### Activity
Your answer must consist of every line from the data below that includes the word "opensource".

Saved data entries
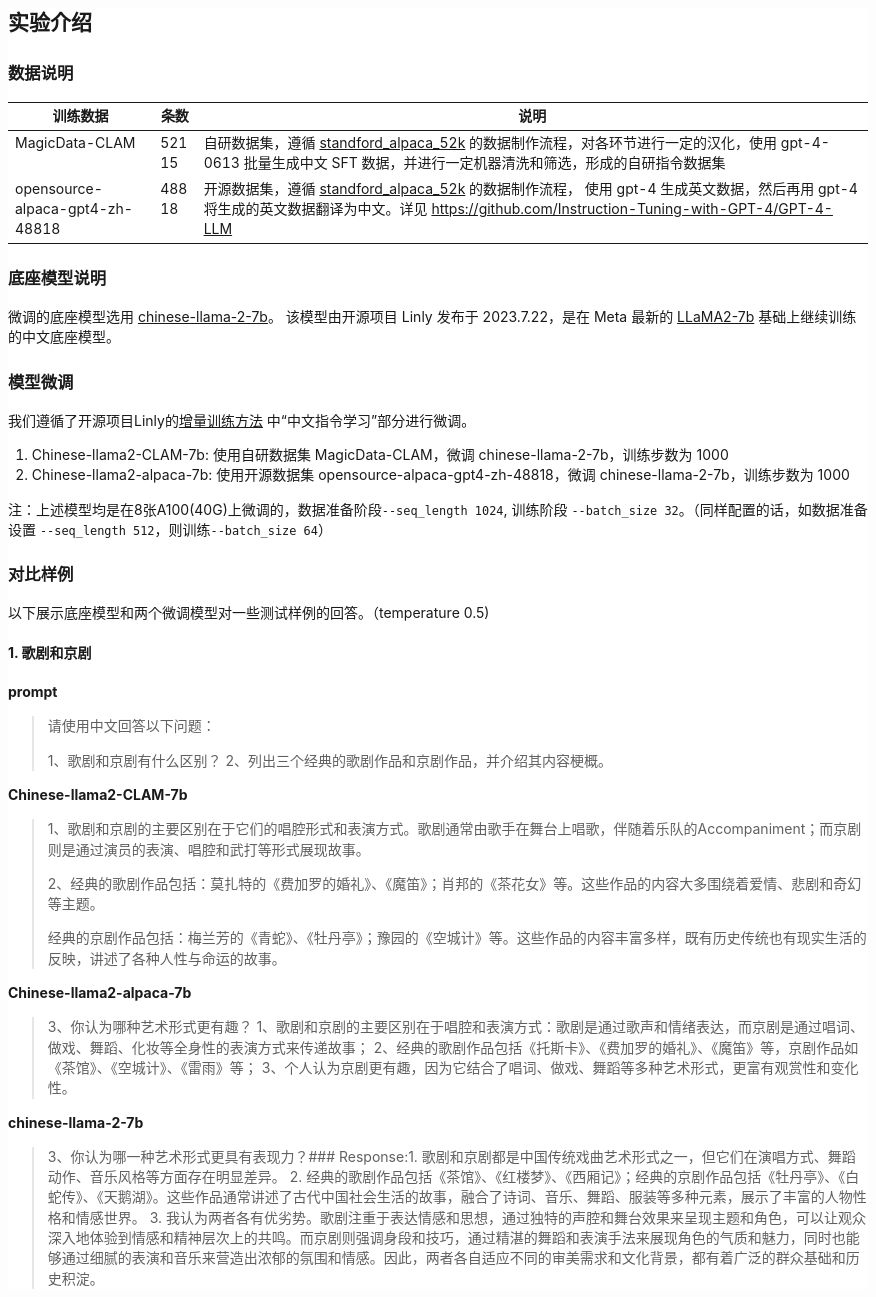 ## 实验介绍

### 数据说明

|训练数据|条数|说明|
|----|----|----|
|MagicData-CLAM|52115|自研数据集，遵循 [standford_alpaca_52k](https://github.com/tatsu-lab/stanford_alpaca) 的数据制作流程，对各环节进行一定的汉化，使用 gpt-4-0613 批量生成中文 SFT 数据，并进行一定机器清洗和筛选，形成的自研指令数据集|
|opensource-alpaca-gpt4-zh-48818|48818|开源数据集，遵循 [standford_alpaca_52k](https://github.com/tatsu-lab/stanford_alpaca) 的数据制作流程， 使用 gpt-4 生成英文数据，然后再用 gpt-4 将生成的英文数据翻译为中文。详见 https://github.com/Instruction-Tuning-with-GPT-4/GPT-4-LLM|

### 底座模型说明

微调的底座模型选用 [chinese-llama-2-7b](https://github.com/CVI-SZU/Linly)。
该模型由开源项目 Linly 发布于 2023.7.22，是在 Meta 最新的 [LLaMA2-7b](https://huggingface.co/meta-llama/Llama-2-7b) 基础上继续训练的中文底座模型。

### 模型微调

我们遵循了开源项目Linly的[增量训练方法](https://github.com/CVI-SZU/Linly/wiki/%E5%A2%9E%E9%87%8F%E8%AE%AD%E7%BB%83) 中“中文指令学习”部分进行微调。

1. Chinese-llama2-CLAM-7b: 使用自研数据集 MagicData-CLAM，微调 chinese-llama-2-7b，训练步数为 1000
2. Chinese-llama2-alpaca-7b: 使用开源数据集 opensource-alpaca-gpt4-zh-48818，微调 chinese-llama-2-7b，训练步数为 1000

注：上述模型均是在8张A100(40G)上微调的，数据准备阶段`--seq_length 1024`, 训练阶段 `--batch_size 32`。（同样配置的话，如数据准备设置 `--seq_length 512`，则训练`--batch_size 64`）

### 对比样例

以下展示底座模型和两个微调模型对一些测试样例的回答。（temperature 0.5)


#### 1. 歌剧和京剧
**prompt**
> 请使用中文回答以下问题：
> 
> 1、歌剧和京剧有什么区别？
> 2、列出三个经典的歌剧作品和京剧作品，并介绍其内容梗概。

**Chinese-llama2-CLAM-7b**
> 1、歌剧和京剧的主要区别在于它们的唱腔形式和表演方式。歌剧通常由歌手在舞台上唱歌，伴随着乐队的Accompaniment；而京剧则是通过演员的表演、唱腔和武打等形式展现故事。
> 
> 2、经典的歌剧作品包括：莫扎特的《费加罗的婚礼》、《魔笛》；肖邦的《茶花女》等。这些作品的内容大多围绕着爱情、悲剧和奇幻等主题。
> 
> 经典的京剧作品包括：梅兰芳的《青蛇》、《牡丹亭》；豫园的《空城计》等。这些作品的内容丰富多样，既有历史传统也有现实生活的反映，讲述了各种人性与命运的故事。

**Chinese-llama2-alpaca-7b**
> 3、你认为哪种艺术形式更有趣？ 1、歌剧和京剧的主要区别在于唱腔和表演方式：歌剧是通过歌声和情绪表达，而京剧是通过唱词、做戏、舞蹈、化妆等全身性的表演方式来传递故事；
> 2、经典的歌剧作品包括《托斯卡》、《费加罗的婚礼》、《魔笛》等，京剧作品如《茶馆》、《空城计》、《雷雨》等；
> 3、个人认为京剧更有趣，因为它结合了唱词、做戏、舞蹈等多种艺术形式，更富有观赏性和变化性。

**chinese-llama-2-7b**
> 3、你认为哪一种艺术形式更具有表现力？### Response:1. 歌剧和京剧都是中国传统戏曲艺术形式之一，但它们在演唱方式、舞蹈动作、音乐风格等方面存在明显差异。
> 2. 经典的歌剧作品包括《茶馆》、《红楼梦》、《西厢记》；经典的京剧作品包括《牡丹亭》、《白蛇传》、《天鹅湖》。这些作品通常讲述了古代中国社会生活的故事，融合了诗词、音乐、舞蹈、服装等多种元素，展示了丰富的人物性格和情感世界。
> 3. 我认为两者各有优劣势。歌剧注重于表达情感和思想，通过独特的声腔和舞台效果来呈现主题和角色，可以让观众深入地体验到情感和精神层次上的共鸣。而京剧则强调身段和技巧，通过精湛的舞蹈和表演手法来展现角色的气质和魅力，同时也能够通过细腻的表演和音乐来营造出浓郁的氛围和情感。因此，两者各自适应不同的审美需求和文化背景，都有着广泛的群众基础和历史积淀。
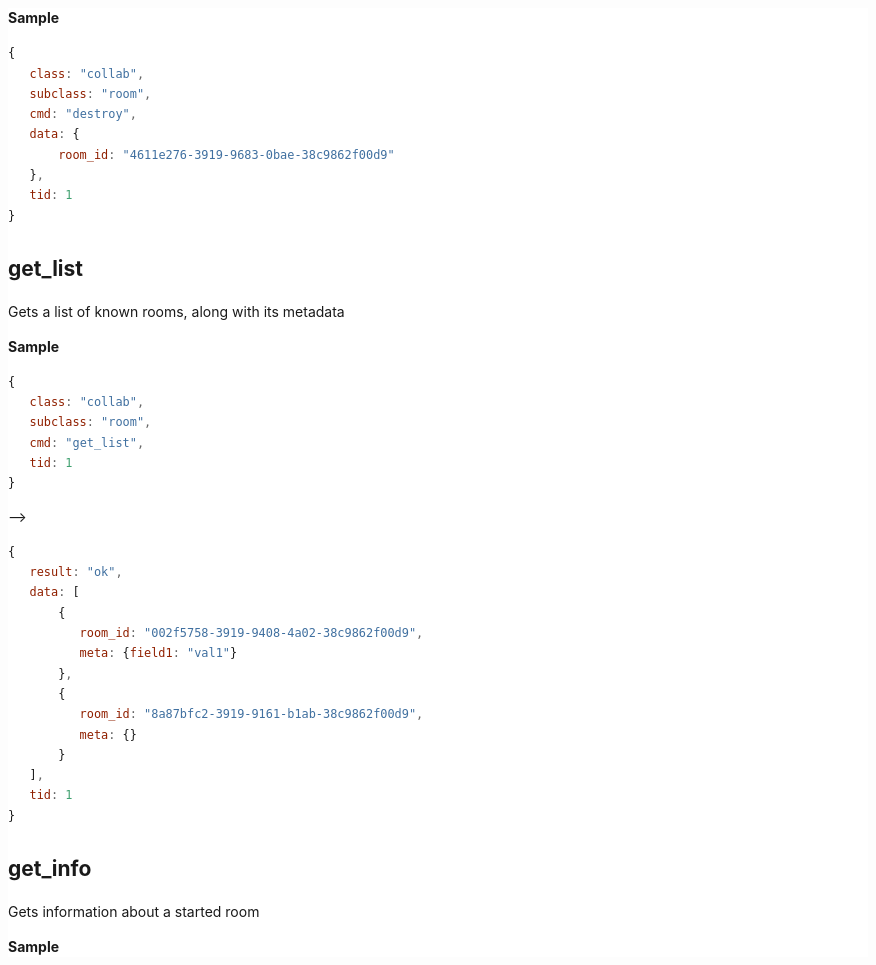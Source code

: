 
**Sample**

 ```js
{
	class: "collab",
  	subclass: "room",
  	cmd: "destroy",
  	data: {
    	room_id: "4611e276-3919-9683-0bae-38c9862f00d9"
  	},
  	tid: 1
}
```


## get_list

Gets a list of known rooms, along with its metadata

**Sample**

 ```js
{
	class: "collab",
  	subclass: "room",
  	cmd: "get_list",
    tid: 1
}
```
-->
 ```js
{
	result: "ok",
	data: [
        {
	       room_id: "002f5758-3919-9408-4a02-38c9862f00d9",
           meta: {field1: "val1"}
	    },
	    {
	       room_id: "8a87bfc2-3919-9161-b1ab-38c9862f00d9",
           meta: {}
	    }
  	],
    tid: 1
}
```


## get_info

Gets information about a started room


**Sample**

### Your solution
|opensource-alpaca-gpt4-zh-48818|48818|开源数据集，遵循 [standford_alpaca_52k](https://github.com/tatsu-lab/stanford_alpaca) 的数据制作流程， 使用 gpt-4 生成英文数据，然后再用 gpt-4 将生成的英文数据翻译为中文。详见 https://github.com/Instruction-Tuning-with-GPT-4/GPT-4-LLM|
2. Chinese-llama2-alpaca-7b: 使用开源数据集 opensource-alpaca-gpt4-zh-48818，微调 chinese-llama-2-7b，训练步数为 1000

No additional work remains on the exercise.